ANGEL APPLICATION Overview
Current storage systems are generally not limited by storage capacity, but rather by reliability (i.e. protection against data loss) as well as scalability (storage capacity grows with requirements), accessibility (data remains accessible to increasingly mobile users) and security considerations (data is protected from unauthorized access). Backup policies implemented to address these issues typically fail to account for one or more of them, and tend to be either ad hoc (irregular, manual backups) or expensive (centralized backup services in large organizations), generally requiring human intervention at regular intervals.

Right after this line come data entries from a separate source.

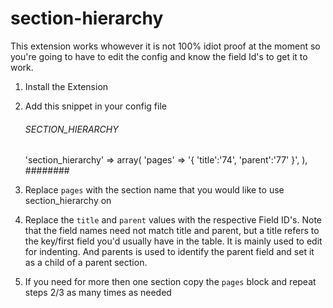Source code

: section-hierarchy
=================

This extension works whowever it is not 100% idiot proof at the moment so you're going to have to edit the config and know the field Id's to get it to work.

1. Install the Extension

2. Add this snippet in your config file


	###### SECTION_HIERARCHY ######
	'section_hierarchy' => array(
		'pages' => '{
				\'title\':\'74\',
				\'parent\':\'77\'
			}',
	),
	########


3. Replace `pages` with the section name that you would like to use section_hierarchy on

4. Replace the `title` and `parent` values with the respective Field ID's. Note that the field names need not match title and parent, but a title refers to the key/first field you'd usually have in the table. It is mainly used to edit for indenting. And parents is used to identify the parent field and set it as a child of a parent section.

5. If you need for more then one section copy the `pages` block and repeat steps 2/3 as many times as needed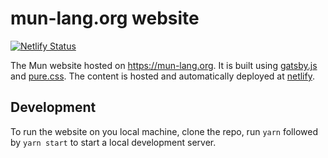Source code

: # mun-lang.org website

[![Netlify Status](https://api.netlify.com/api/v1/badges/a52c9a69-6bc8-445e-b7fa-d17ab08cb7a3/deploy-status)](https://app.netlify.com/sites/nifty-cori-e5e2bb/deploys)

The Mun website hosted on https://mun-lang.org. It is built using [gatsby.js](https://www.gatsbyjs.org/) and [pure.css](https://purecss.io/). The content is hosted and automatically deployed at [netlify](https://netlify.com/).

## Development

To run the website on you local machine, clone the repo, run `yarn` followed by `yarn start` to start a local development server.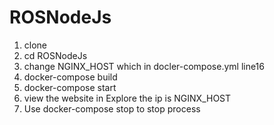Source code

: # ROSNodeJs

1. clone 
2. cd ROSNodeJs
3. change NGINX_HOST which in docler-compose.yml line16
4. docker-compose build
5. docker-compose start
6. view the website in Explore the ip is NGINX_HOST
7. Use docker-compose stop to stop process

Due to the widespread use of broadband internet access a new class of storage solutions has recently received significant attention by the academic community: redundant, self-replicating, distributed, community-driven (peer-to-peer) file systems [1-3]. Here, the central idea is that users can collaborate to form a shared storage space, consuming the storage they need and providing the storage they don't need to other users (see Figure 1). By ensuring that multiple (encrypted, checksummed) copies of each file are stored in different locations at any given time, and autonomously replacing corrupted copies, expected data life-times can be extended to arbitrary time-scales (de facto hundreds to thousands of years) while incurring only a logarithmically scaling (with regard to the number of copies) storage and communication overhead. Additionally, a suitable algorithm should be able to autonomously balance requirements and capacity between individual users -- the system capacity (storage space and bandwith) and requirements should grow in synchronously.
- Figure 1: Redundancy and distribution enhance storage reliability.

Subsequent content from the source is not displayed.